If you see one thing at the theatre this year (and that's about all I'll see), you could do far worse than Tom Stoppard's excellent 'RocknRoll' at London's Duke of York's theatre.
I saw the play on Saturday evening and, despite having possibly the worst seat in the house (far stage right in the second row of the Royal Circle), I sat mesmerised by the content, performances and atmosphere that conjured up both Czechoslovakia and the Cambridge University set from 1968 to the early '90s.
The play is high on intellectual content and it takes stamina to stay the course as Jan's life unfolds against the panorama of increasingly repressive Prague on one hand, and the slow diminishment of Cambridge Don Max Morrow's hard line commitment to communism.
Max demonstrates how easy it is to be an intellectual communist in Cambridge, while Jan's slide from philosophy lecturer to prison and parasite balances Max's idealism with the reality of being the square peg in the totalitarian round holes.
David Calder is superb as Max and operates in high falutin' company, as Sinead Cusack and Rufus Sewall, as Morrow's wife Eleanor (and then daughter, Esme) and her Czech mate Jan, deliver performances of supreme quality.
Stoppard's handling of the complexities of communist idealism v reality coupled with intellectual versus cultural dissidence is incredibly adept - bolstered no doubt by Trevor Nunn's deft production. And it's a production literally underscored by the music of the title.
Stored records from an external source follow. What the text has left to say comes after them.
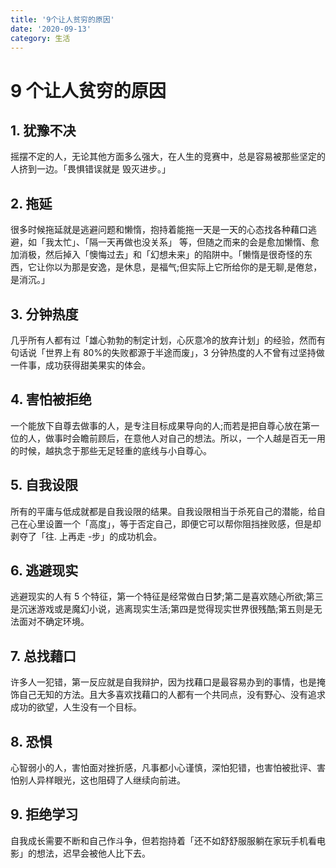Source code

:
```yaml
---
title: '9个让人贫穷的原因'
date: '2020-09-13'
category: 生活
---
```


# 9 个让人贫穷的原因

## 1. 犹豫不决

摇摆不定的人，无论其他方面多么强大，在人生的竞赛中，总是容易被那些坚定的人挤到一边。「畏惧错误就是 毁灭进步。」

## 2. 拖延

很多时候拖延就是逃避问题和懒惰，抱持着能拖一天是一天的心态找各种藉口逃避，如「我太忙」、「隔一天再做也没关系」 等，但随之而来的会是愈加懒惰、愈加消极，然后掉入「懊悔过去」和「幻想未来」的陷阱中。「懒惰是很奇怪的东西，它让你以为那是安逸，是休息，是福气;但实际上它所给你的是无聊,是倦怠，是消沉。」

## 3. 分钟热度

几乎所有人都有过「雄心勃勃的制定计划，心灰意冷的放弃计划」的经验，然而有句话说「世界上有 80%的失败都源于半途而废」，3 分钟热度的人不曾有过坚持做一件事，成功获得甜美果实的体会。

## 4. 害怕被拒绝

一个能放下自尊去做事的人，是专注目标成果导向的人;而若是把自尊心放在第一位的人，做事时会瞻前顾后，在意他人对自己的想法。所以，一个人越是百无一用的时候，越执念于那些无足轻重的底线与小自尊心。

## 5. 自我设限

所有的平庸与低成就都是自我设限的结果。自我设限相当于杀死自己的潜能，给自己在心里设置一个「高度」，等于否定自己，即便它可以帮你阻挡挫败感，但是却剥夺了「往. 上再走 -步」的成功机会。

## 6. 逃避现实

逃避现实的人有 5 个特征，第一个特征是经常做白日梦;第二是喜欢随心所欲;第三是沉迷游戏或是魔幻小说，逃离现实生活;第四是觉得现实世界很残酷;第五则是无法面对不确定环境。

## 7. 总找藉口

许多人一犯错，第一反应就是自我辩护，因为找藉口是最容易办到的事情，也是掩饰自己无知的方法。且大多喜欢找藉口的人都有一个共同点，没有野心、没有追求成功的欲望，人生没有一个目标。

## 8. 恐惧

心智弱小的人，害怕面对挫折感，凡事都小心谨慎，深怕犯错，也害怕被批评、害怕别人异样眼光，这也阻碍了人继续向前进。

## 9. 拒绝学习

自我成长需要不断和自己作斗争，但若抱持着「还不如舒舒服服躺在家玩手机看电影」的想法，迟早会被他人比下去。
At one level, the play's something of an homage to Syd Barrett and the music of the Floyd, Stones and Grateful Dead - as well as Prague's own Plastic People - drives the action relentlessly to its life-affirming denouement.
The coruscating riffs are well timed to provide a change of pace from a dense script - but frankly the play flew by and I left the theatre entirely sated.....and ready for a late supper washed down with a large beer - Czech of course.